*WORK REQUEST*:
Report each line of the entries below that includes "settings".

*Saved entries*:

══════

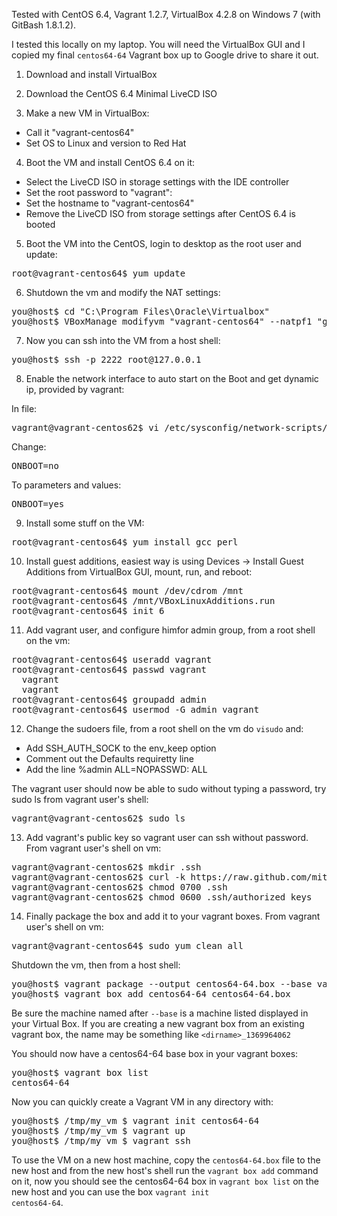 Tested with CentOS 6.4, Vagrant 1.2.7, VirtualBox 4.2.8 on Windows 7 (with GitBash 1.8.1.2).

I tested this locally on my laptop.  You will need the VirtualBox GUI and I copied my final <code>centos64-64</code> Vagrant box up to Google drive to share it out.

1. Download and install VirtualBox

2. Download the CentOS 6.4 Minimal LiveCD ISO

3. Make a new VM in VirtualBox:
* Call it "vagrant-centos64"
* Set OS to Linux and version to Red Hat

4. Boot the VM and install CentOS 6.4 on it:
* Select the LiveCD ISO in storage settings with the IDE controller
* Set the root password to "vagrant":
* Set the hostname to "vagrant-centos64"
* Remove the LiveCD ISO from storage settings after CentOS 6.4 is booted

5. Boot the VM into the CentOS, login to desktop as the root user and update:

<pre>
root@vagrant-centos64$ yum update
</pre>

6. Shutdown the vm and modify the NAT settings:

<pre>
you@host$ cd "C:\Program Files\Oracle\Virtualbox"
you@host$ VBoxManage modifyvm "vagrant-centos64" --natpf1 "guestssh,tcp,,2222,,22"
</pre>

7. Now you can ssh into the VM from a host shell:

<pre>
you@host$ ssh -p 2222 root@127.0.0.1
</pre>

8. Enable the network interface to auto start on the Boot and get dynamic ip, provided by vagrant:

In file:
<pre>
vagrant@vagrant-centos62$ vi /etc/sysconfig/network-scripts/ifcfg-eth0
</pre>

Change:
<pre>
ONBOOT=no
</pre>

To parameters and values:
<pre>
ONBOOT=yes
</pre>

9. Install some stuff on the VM:

<pre>
root@vagrant-centos64$ yum install gcc perl
</pre>

10. Install guest additions, easiest way is using Devices -> Install Guest Additions from VirtualBox GUI, mount, run, and reboot:

<pre>
root@vagrant-centos64$ mount /dev/cdrom /mnt
root@vagrant-centos64$ /mnt/VBoxLinuxAdditions.run
root@vagrant-centos64$ init 6
</pre>

11. Add vagrant user, and configure himfor admin group, from a root shell on the vm:

<pre>
root@vagrant-centos64$ useradd vagrant
root@vagrant-centos64$ passwd vagrant
  vagrant
  vagrant
root@vagrant-centos64$ groupadd admin
root@vagrant-centos64$ usermod -G admin vagrant
</pre>

12. Change the sudoers file, from a root shell on the vm do <code>visudo</code> and:

* Add SSH_AUTH_SOCK to the env_keep option
* Comment out the Defaults requiretty line
* Add the line %admin ALL=NOPASSWD: ALL

The vagrant user should now be able to sudo without typing a password, try sudo ls from vagrant user's shell:

<pre>
vagrant@vagrant-centos62$ sudo ls
</pre>

13. Add vagrant's public key so vagrant user can ssh without password. From vagrant user's shell on vm:

<pre>
vagrant@vagrant-centos62$ mkdir .ssh
vagrant@vagrant-centos62$ curl -k https://raw.github.com/mitchellh/vagrant/master/keys/vagrant.pub > .ssh/authorized_keys
vagrant@vagrant-centos62$ chmod 0700 .ssh
vagrant@vagrant-centos62$ chmod 0600 .ssh/authorized_keys
</pre>

14. Finally package the box and add it to your vagrant boxes. From vagrant user's shell on vm:

<pre>
vagrant@vagrant-centos64$ sudo yum clean all
</pre>

Shutdown the vm, then from a host shell:

<pre>
you@host$ vagrant package --output centos64-64.box --base vagrant-centos64
you@host$ vagrant box add centos64-64 centos64-64.box
</pre>

Be sure the machine named after `--base` is a machine listed displayed in your Virtual Box. If you are creating a new vagrant box from an existing vagrant box, the name may be something like `<dirname>_1369964062`

You should now have a centos64-64 base box in your vagrant boxes:

<pre>
you@host$ vagrant box list
centos64-64
</pre>

Now you can quickly create a Vagrant VM in any directory with:

<pre>
you@host$ /tmp/my_vm $ vagrant init centos64-64
you@host$ /tmp/my_vm $ vagrant up
you@host$ /tmp/my_vm $ vagrant ssh
</pre>

To use the VM on a new host machine, copy the <code>centos64-64.box</code> file to the new host and from the new host's shell run the <code>vagrant box add</code> command on it, now you should see the centos64-64 box in <code>vagrant box list</code> on the new host and you can use the box <code>vagrant init centos64-64</code>.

══════

*REPLY TO THE EXERCISE*:
* Select the LiveCD ISO in storage settings with the IDE controller
* Remove the LiveCD ISO from storage settings after CentOS 6.4 is booted
6. Shutdown the vm and modify the NAT settings:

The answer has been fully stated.